BoredOS is built cross-compiled from a host system (such as macOS or Linux) to target the generic x86_64-elf platform.

Table of Contents

Prerequisites

To build BoredOS, you need the following tools:

  1. x86_64 ELF GCC Cross-Compiler:

    • x86_64-elf-gcc: The C compiler targeting the freestanding overarching ELF environment.
    • x86_64-elf-ld: The linker to combine object files into the final boredos.elf kernel and userland binaries.
  2. NASM:

    • Required to compile the .asm files in src/arch/ and src/userland/crt0.asm. It formats the output as elf64 objects to be linked alongside the C code.
  3. xorriso:

    • A specialized tool to create ISO 9660 filesystem images.
    • Why? xorriso packages the compiled kernel, Limine bootloader, and asset files (fonts, images, userland binaries) into the final bootable boredos.iso CD-ROM image.
  4. QEMU (Optional but highly recommended for testing):

    • qemu-system-x86_64 is used to virtualize the OS for testing or to mess around.

Building the Cross-Compiler on Linux

Availability Issue

On most Linux distributions, the x86_64-elf-gcc cross-compiler binary is not pre-packaged in standard repositories. The only notable exception is Arch Linux and Arch-based distributions (Manjaro, EndeavourOS, etc.), where it can be installed via pacman:

pacman -S x86_64-elf-gcc x86_64-elf-binutils

For all other Linux distributions (Debian, Ubuntu, Fedora, openSUSE, etc.), you must build the cross-compiler from source.

Building from Source

To build the x86_64-ELF GCC cross-compiler:

  1. Download prerequisites:

    • GNU Binutils source
    • GCC source
  2. Configure and build Binutils:

    ../binutils-*/configure --target=x86_64-elf --prefix=/usr/local/cross
    make && make install
    
  3. Configure and build GCC:

    ../gcc-*/configure --target=x86_64-elf --prefix=/usr/local/cross \
        --without-headers --enable-languages=c
    make all-gcc && make install-gcc
    
  4. Add to PATH:

    export PATH="/usr/local/cross/bin:$PATH"
    

Verify the installation:

x86_64-elf-gcc --version

Note: Building the cross-compiler can take 20-30 minutes depending on system performance. This is a one-time setup cost.

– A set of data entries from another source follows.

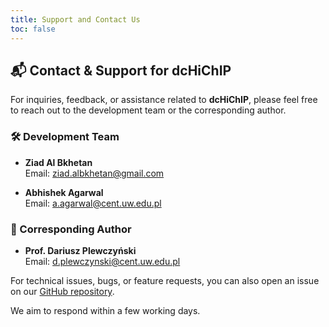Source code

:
 ```yaml
---
title: Support and Contact Us
toc: false
---
```


## 📬 Contact & Support for dcHiChIP

For inquiries, feedback, or assistance related to **dcHiChIP**, please feel free to reach out to the development team or the corresponding author.

### 🛠 Development Team
- **Ziad Al Bkhetan**  
  Email: [ziad.albkhetan@gmail.com](mailto:ziad.albkhetan@gmail.com)

- **Abhishek Agarwal**  
  Email: [a.agarwal@cent.uw.edu.pl](mailto:a.agarwal@cent.uw.edu.pl)

### 📨 Corresponding Author
- **Prof. Dariusz Plewczyński**  
  Email: [d.plewczynski@cent.uw.edu.pl](mailto:d.plewczynski@cent.uw.edu.pl)

For technical issues, bugs, or feature requests, you can also open an issue on our [GitHub repository](https://github.com/SFGLab/dcHiChIP).

We aim to respond within a few working days.
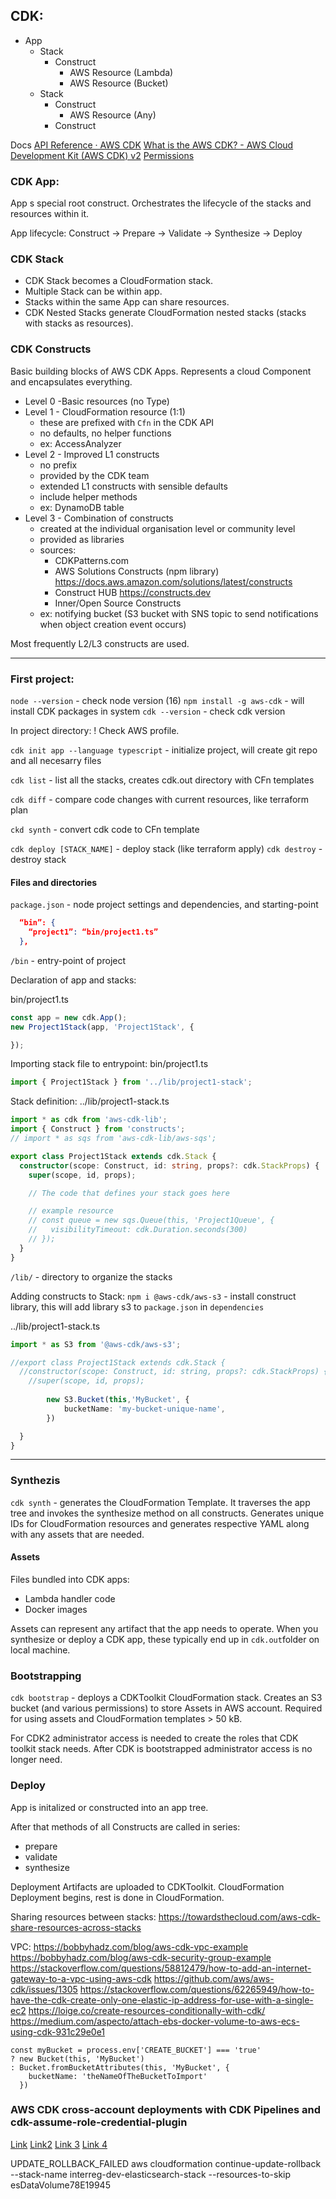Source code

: ## CDK:
* App
	* Stack
		* Construct
			* AWS Resource (Lambda)
			* AWS Resource (Bucket)
	* Stack
		* Construct
			* AWS Resource (Any)
		* Construct	

Docs
[API Reference · AWS CDK](https://docs.aws.amazon.com/cdk/api/v2/docs/aws-construct-library.html)
[What is the AWS CDK? - AWS Cloud Development Kit (AWS CDK) v2](https://docs.aws.amazon.com/cdk/v2/guide/home.html)
[Permissions](https://docs.aws.amazon.com/cdk/v2/guide/permissions.html)

### CDK App:
App s special root construct. Orchestrates the lifecycle of the stacks and resources within it.

App lifecycle:
Construct -> Prepare -> Validate -> Synthesize -> Deploy

### CDK Stack 
* CDK Stack becomes a CloudFormation stack.
* Multiple Stack can be within app.
* Stacks within the same App can share resources.
* CDK Nested Stacks generate CloudFormation nested stacks (stacks with stacks as resources).

### CDK Constructs

Basic building blocks of AWS CDK Apps. Represents a cloud Component and encapsulates everything.

* Level 0 -Basic resources (no Type)
* Level 1 - CloudFormation resource (1:1)
	* these are prefixed with `Cfn` in the CDK API
	* no defaults, no helper functions
	* ex: AccessAnalyzer
* Level 2 - Improved L1 constructs
	* no prefix
	* provided by the CDK team
	* extended L1 constructs with sensible defaults
	* include helper methods
	* ex: DynamoDB table
* Level 3 - Combination of constructs
	* created at the individual organisation level or community level
	* provided as libraries
	* sources:
		* CDKPatterns.com
		* AWS Solutions Constructs (npm library)  https://docs.aws.amazon.com/solutions/latest/constructs
		* Construct HUB https://constructs.dev
		* Inner/Open Source Constructs
	* ex: notifying bucket (S3 bucket with SNS topic to send notifications when object creation event occurs)

Most frequently L2/L3 constructs are used.
___
### First project:

`node --version` - check node version (16)
`npm install -g aws-cdk` - will install CDK packages in system
`cdk --version` - check cdk version

In project directory:
! Check AWS profile.

`cdk init app --language typescript` - initialize project, will create git repo and all necesarry files

`cdk list` - list all the stacks, creates cdk.out directory with CFn templates

`cdk diff` - compare code changes with current resources, like terraform plan

`ckd synth` - convert cdk code to CFn template

`cdk deploy [STACK_NAME]` - deploy stack (like terraform apply)
`cdk destroy` - destroy stack

#### Files and directories

`package.json` - node project settings and dependencies, and starting-point

```json
  “bin”: {
    “project1”: “bin/project1.ts”
  },

```
`/bin` - entry-point of project

Declaration of app and stacks:

bin/project1.ts
```ts
const app = new cdk.App();
new Project1Stack(app, 'Project1Stack', {

});
```

Importing stack file to entrypoint:
bin/project1.ts
```ts
import { Project1Stack } from '../lib/project1-stack';
```

Stack definition:
../lib/project1-stack.ts
```ts
import * as cdk from 'aws-cdk-lib';
import { Construct } from 'constructs';
// import * as sqs from 'aws-cdk-lib/aws-sqs';

export class Project1Stack extends cdk.Stack {
  constructor(scope: Construct, id: string, props?: cdk.StackProps) {
    super(scope, id, props);

    // The code that defines your stack goes here

    // example resource
    // const queue = new sqs.Queue(this, 'Project1Queue', {
    //   visibilityTimeout: cdk.Duration.seconds(300)
    // });
  }
}

```

`/lib/` - directory to organize the stacks

Adding constructs to Stack:
`npm i @aws-cdk/aws-s3` - install construct library, this will add library s3 to `package.json` in `dependencies`

../lib/project1-stack.ts
```ts
import * as S3 from '@aws-cdk/aws-s3';

//export class Project1Stack extends cdk.Stack {
  //constructor(scope: Construct, id: string, props?: cdk.StackProps) {
    //super(scope, id, props);
		
		new S3.Bucket(this,'MyBucket', {
			bucketName: 'my-bucket-unique-name',
		})

  }
}
```

___

### Synthezis

`cdk synth` - generates the CloudFormation Template. 
It traverses the app tree and invokes the synthesize method on all constructs.
Generates unique IDs for CloudFormation resources and generates respective YAML along with any assets that are needed. 

#### Assets 
Files bundled into CDK apps:
* Lambda handler code
* Docker images

Assets can represent any artifact that the app needs to operate. When you synthesize or deploy a CDK app, these typically end up in `cdk.out`folder on local machine.

### Bootstrapping

`cdk bootstrap` - deploys a CDKToolkit CloudFormation stack.
Creates an S3 bucket (and various permissions) to store Assets in AWS account. Required for using assets and CloudFormation templates > 50 kB.

For CDK2 administrator access is needed to create the roles that CDK toolkit stack needs. After CDK is bootstrapped administrator access is no longer need. 

### Deploy

App is initalized or constructed into an app tree. 

After that methods of all Constructs are called in series:
* prepare
* validate
* synthesize

Deployment Artifacts are uploaded to CDKToolkit.
CloudFormation Deployment begins, rest is done in CloudFormation. 


Sharing resources between stacks:
https://towardsthecloud.com/aws-cdk-share-resources-across-stacks

VPC:
https://bobbyhadz.com/blog/aws-cdk-vpc-example
https://bobbyhadz.com/blog/aws-cdk-security-group-example
https://stackoverflow.com/questions/58812479/how-to-add-an-internet-gateway-to-a-vpc-using-aws-cdk
https://github.com/aws/aws-cdk/issues/1305
https://stackoverflow.com/questions/62265949/how-to-have-the-cdk-create-only-one-elastic-ip-address-for-use-with-a-single-ec2
https://loige.co/create-resources-conditionally-with-cdk/
https://medium.com/aspecto/attach-ebs-docker-volume-to-aws-ecs-using-cdk-931c29e0e1

    const myBucket = process.env['CREATE_BUCKET'] === 'true'
    ? new Bucket(this, 'MyBucket')
    : Bucket.fromBucketAttributes(this, 'MyBucket', {
        bucketName: 'theNameOfTheBucketToImport'
      })

### AWS CDK cross-account deployments with CDK Pipelines and cdk-assume-role-credential-plugin
[Link](https://johntipper.org/aws-cdk-cross-account-deployments-with-cdk-pipelines-and-cdk-assume-role-credential-plugin/)
[Link2](https://dev.to/aws-builders/deploying-aws-cdk-apps-using-short-lived-credentials-and-github-actions-59g6)
[Link 3](https://github.com/johnf/cdk-cross-account-route53)
[Link 4](https://medium.com/i-love-my-local-farmer-engineering-blog/dns-multi-account-management-using-cdk-6394ef295eee)

UPDATE_ROLLBACK_FAILED
aws cloudformation continue-update-rollback --stack-name interreg-dev-elasticsearch-stack  --resources-to-skip esDataVolume78E19945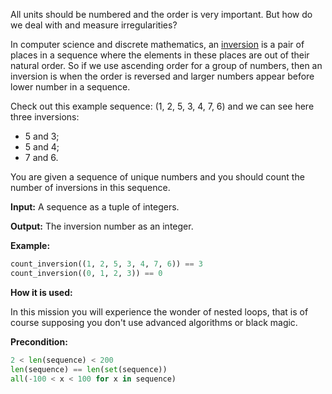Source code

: All units should be numbered and the order is very important.
But how do we deal with and measure irregularities?

In computer science and discrete mathematics,
an [inversion](http://en.wikipedia.org/wiki/Inversion_\(discrete_mathematics\))
is a pair of places in a sequence where the elements in these places are out of their natural order.
So if we use ascending order for a group of numbers, 
then an inversion is when the order is reversed and larger numbers appear before lower number in a sequence.

Check out this example sequence: (1, 2, 5, 3, 4, 7, 6) and we can see here three inversions:
- 5 and 3;
- 5 and 4;
- 7 and 6.

You are given a sequence of unique numbers and you should count the number of inversions in this sequence.

**Input:** A sequence as a tuple of integers. 

**Output:** The inversion number as an integer.

**Example:**

```python
count_inversion((1, 2, 5, 3, 4, 7, 6)) == 3
count_inversion((0, 1, 2, 3)) == 0
```
**How it is used:**

In this mission you will experience the wonder of nested loops, 
that is of course supposing you don't use advanced algorithms or black magic.


**Precondition:**

```python
2 < len(sequence) < 200
len(sequence) == len(set(sequence))
all(-100 < x < 100 for x in sequence)
```

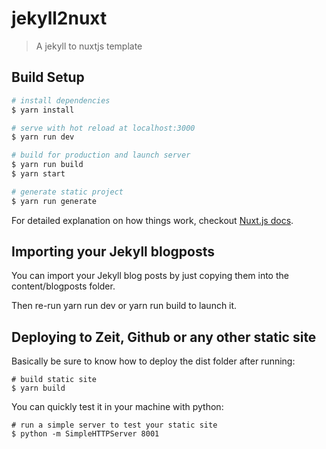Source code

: # jekyll2nuxt

> A jekyll to nuxtjs template

## Build Setup

``` bash
# install dependencies
$ yarn install

# serve with hot reload at localhost:3000
$ yarn run dev

# build for production and launch server
$ yarn run build
$ yarn start

# generate static project
$ yarn run generate
```

For detailed explanation on how things work, checkout [Nuxt.js docs](https://nuxtjs.org).

## Importing your Jekyll blogposts

You can import your Jekyll blog posts by just copying them into the content/blogposts folder.

Then re-run yarn run dev or yarn run build to launch it. 

## Deploying to Zeit, Github or any other static site

Basically be sure to know how to deploy the dist folder after running:
 
```
# build static site
$ yarn build
```

You can quickly test it in your machine with python:

```
# run a simple server to test your static site
$ python -m SimpleHTTPServer 8001
```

Installing the Toolchain on Windows

On Windows, the recommended way to build BoredOS is using MSYS2. MSYS2 provides a Unix-like environment with the pacman package manager, making it easy to install the required development tools.


1. Install MSYS2

Download and install MSYS2 from the official website:

After installation, launch the MSYS2 UCRT64 terminal.


2. Update MSYS2

Before installing packages, fully update the environment:

pacman -Syu

You may be asked to close the terminal after the first update.

If so:

  1. Close the MSYS2 window
  2. Reopen MSYS2 UCRT64
  3. Run the update command again:
pacman -Syu

Repeat until no further updates are available.


3. Install Required Packages

Install the required development tools:

pacman -S make nasm xorriso git

4. Install QEMU for Windows

Download the Windows version of QEMU from:

Install QEMU normally and make sure the installation directory is added to your Windows PATH. Note that if it breaks when building, you need too add qemu-img to your PATH: export PATH="/c/Program Files/qemu:$PATH"

You can verify the installation with:

qemu-system-x86_64 --version

5. Install the x86_64 ELF Cross Toolchain

Download the prebuilt x86_64-elf toolchain for Windows:

Extract the archive somewhere convenient.


6. Add the Toolchain to PATH

Inside the MSYS2 UCRT64 terminal, add the toolchain binaries to your PATH:

export PATH="/c/Users/your/path/to/the/binaries/x86_64-elf-tools-windows/bin:$PATH"

To make this permanent, add the line to your ~/.bashrc file:

echo 'export PATH="/c/Users/your/path/to/the/binaries/x86_64-elf-tools-windows/bin:$PATH"' >> ~/.bashrc

Then reload the shell:

source ~/.bashrc

7. Verify the Installation

Verify that the cross compiler is available:

x86_64-elf-gcc --version

You should also verify NASM and QEMU:

nasm -v
qemu-system-x86_64 --version

If all commands work, the development environment is correctly configured.